ABSTRACT

With the advancements in technology, a rapidly increasing number of devices are getting attached to the internet for their operation based on commands given by internet. These devices may include various home appliances like microwaves, electronic circuit boards, cameras, smart locks, smart toys, and other industrial equipment. This framework of devices connected to internet is called IoT. IoT framework is a combination of software, hardware, cloud services, internet, and user interfaces. Statistics shows that number of devices attached to IoT framework has increased drastically in recent times. The overall global market for IoT is expected to reach around $1.6 trillion by 2025 as per a forecasting report. Plenty of security techniques are available to for mobiles, computers, and laptops to safeguard against attacks, but not many options have been explored to provide sufficient safety to other devices. Many cases of breaching the security of cameras and other similar devices have been reported in past. As it is relatively a new field in this era of technology, it suffers from some of the major security-related issues.
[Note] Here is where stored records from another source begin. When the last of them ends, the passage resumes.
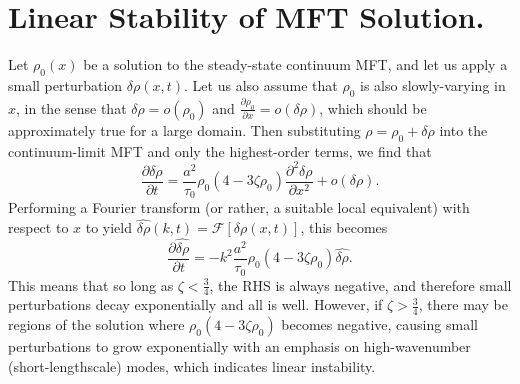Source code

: \documentclass[
reprint, amsmath,amssymb, aps,
 pre, longbibliography,
]{revtex4-1}
\newcommand{\partDeriv}[2]{\frac{\partial #1}{\partial #2}}
\begin{document}
\appendix
\section{Linear Stability of MFT Solution.} Let $\rho_0 (x)$ be a solution to the steady-state continuum MFT, and let us apply a small perturbation $\delta \rho(x, t)$. Let us also assume that $\rho_0$ is also slowly-varying in $x$,
in the sense that $\delta \rho = o(\rho_0)$ and $ \partDeriv{\rho_0}{x} = o(\delta \rho)$, which should be approximately true for a large domain.
Then substituting $\rho = \rho_0 + \delta \rho$ into the continuum-limit MFT and only the highest-order terms, we find that
\begin{equation}
 \partDeriv{\delta \rho}{t} =  \frac{a^2}{\tau_0} \rho_0 (4 - 3 \zeta \rho_0) \partDeriv{^2 \delta \rho}{x^2} + o(\delta \rho).
\end{equation}
Performing a  Fourier transform  (or rather, a suitable local equivalent) with respect to $x$ to yield $\hat{\delta \rho}(k, t) = \mathcal{F}\left[ \delta \rho(x, t) \right]$, this becomes
\begin{equation}
 \partDeriv{\hat{\delta \rho}}{t} = -k^2 \frac{a^2}{\tau_0}\rho_0 (4 - 3 \zeta \rho_0)\hat{\delta \rho}.
\end{equation}
This means that so long as $\zeta < \frac{3}{4}$, the RHS is always negative, and therefore small perturbations decay exponentially and all is well. However, if $\zeta>\frac{3}{4}$, there may be regions of the solution where
$\rho_0 (4 - 3 \zeta \rho_0)$ becomes negative, causing small perturbations to grow exponentially with an emphasis on high-wavenumber (short-lengthscale) modes, which indicates linear instability.
\end{document}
Some issues include physical attacks, whereas some of them logically point to data when it is being gathered by various IoT objects. Major risks associated with IoT include unauthorized control and management of IoT-connected devices, alteration in data, distributed denial of service, Botnet attacks, duplication of devices, critical data revealing, spying and intruding through IoT devices, and many more. Approaches such as intrusion detection are recommended so as to mitigate or reduce the risk of data and components getting compromised. There has not been extensive research into finding anomalies in data collected by IoT components at application level. Hence, this research is focused on an attempt to bridge this gap. The motivation behind this research work is the prominent need of reliable and feasible solutions to protect IoT devices from attacks by detecting anomalies.
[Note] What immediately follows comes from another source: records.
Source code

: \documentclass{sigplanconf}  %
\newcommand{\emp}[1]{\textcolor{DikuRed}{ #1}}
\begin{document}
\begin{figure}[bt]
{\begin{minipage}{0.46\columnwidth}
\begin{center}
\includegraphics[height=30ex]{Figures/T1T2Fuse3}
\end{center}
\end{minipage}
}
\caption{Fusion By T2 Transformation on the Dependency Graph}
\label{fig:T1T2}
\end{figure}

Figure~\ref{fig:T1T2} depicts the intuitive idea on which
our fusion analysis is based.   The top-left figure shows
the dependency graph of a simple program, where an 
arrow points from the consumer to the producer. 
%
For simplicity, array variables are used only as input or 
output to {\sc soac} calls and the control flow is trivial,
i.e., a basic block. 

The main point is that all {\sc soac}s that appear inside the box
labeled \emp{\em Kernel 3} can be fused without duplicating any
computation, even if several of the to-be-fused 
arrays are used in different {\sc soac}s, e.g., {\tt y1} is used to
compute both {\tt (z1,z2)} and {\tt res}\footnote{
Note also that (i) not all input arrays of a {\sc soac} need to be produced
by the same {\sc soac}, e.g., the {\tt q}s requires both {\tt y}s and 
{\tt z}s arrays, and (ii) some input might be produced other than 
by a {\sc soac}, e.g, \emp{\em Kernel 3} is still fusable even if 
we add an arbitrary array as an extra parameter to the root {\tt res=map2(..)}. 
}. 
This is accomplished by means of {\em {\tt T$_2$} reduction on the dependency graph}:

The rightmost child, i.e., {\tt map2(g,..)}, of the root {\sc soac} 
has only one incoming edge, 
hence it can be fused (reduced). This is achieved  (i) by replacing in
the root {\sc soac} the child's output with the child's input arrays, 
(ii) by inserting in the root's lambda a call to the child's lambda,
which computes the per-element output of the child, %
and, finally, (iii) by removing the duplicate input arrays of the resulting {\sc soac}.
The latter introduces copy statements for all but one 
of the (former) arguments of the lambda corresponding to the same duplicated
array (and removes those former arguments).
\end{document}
In this chapter, we are going to discuss various models based on machine learning to mitigate security concerns in IoT-connected devices. We have proposed a novel hybrid model based on partition around medoid (PAM) clustering and decision tree classifier. Classifier predicts its output as true based on its abnormal behaviour as shown by input variables. Its performance will be evaluated and compared with other existing machine learning techniques available for anomaly detection.

The proposed model has been tested and evaluated against various existing anomaly detection techniques for IoT. Its results are compared with contemporary strategies available to execute the same task. If the result is predicted as true value when some anomalies do exist in the applied data, then it is known as true positive (TP) value. If in some circumstances, a result is predicted as false even if there do exists some anomalies in the dataset, then it is known as false positive. Our proposed work aims to achieve better accuracy by reducing the number of false positive values. Results reveal that proposed model can detect anomalies in IoT-connected devices with higher accuracy.